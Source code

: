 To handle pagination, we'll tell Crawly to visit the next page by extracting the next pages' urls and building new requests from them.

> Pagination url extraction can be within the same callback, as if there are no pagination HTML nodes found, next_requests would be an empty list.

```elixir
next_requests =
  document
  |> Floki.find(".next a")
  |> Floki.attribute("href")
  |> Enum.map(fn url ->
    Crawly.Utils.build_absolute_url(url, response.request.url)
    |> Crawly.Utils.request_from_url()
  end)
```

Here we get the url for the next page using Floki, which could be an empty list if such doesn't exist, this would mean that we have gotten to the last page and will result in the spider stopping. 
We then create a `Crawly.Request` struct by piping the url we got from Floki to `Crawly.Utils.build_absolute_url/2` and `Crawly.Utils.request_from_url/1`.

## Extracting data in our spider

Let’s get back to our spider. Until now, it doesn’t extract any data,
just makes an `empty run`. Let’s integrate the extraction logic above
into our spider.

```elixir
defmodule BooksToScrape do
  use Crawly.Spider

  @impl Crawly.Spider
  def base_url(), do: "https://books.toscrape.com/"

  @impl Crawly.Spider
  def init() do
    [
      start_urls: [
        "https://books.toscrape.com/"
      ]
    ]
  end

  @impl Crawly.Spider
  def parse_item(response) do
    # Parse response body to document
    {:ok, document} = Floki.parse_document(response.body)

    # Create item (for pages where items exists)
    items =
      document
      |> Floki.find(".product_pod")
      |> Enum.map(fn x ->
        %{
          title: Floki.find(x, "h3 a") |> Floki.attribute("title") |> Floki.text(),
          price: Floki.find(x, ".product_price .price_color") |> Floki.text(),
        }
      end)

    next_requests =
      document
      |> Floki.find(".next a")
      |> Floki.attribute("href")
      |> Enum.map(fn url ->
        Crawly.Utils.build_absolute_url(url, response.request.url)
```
____
* Task goal *
I'd like every line with the string "href" copied from the listing.

* Task output *
  |> Floki.attribute("href")
      |> Floki.attribute("href")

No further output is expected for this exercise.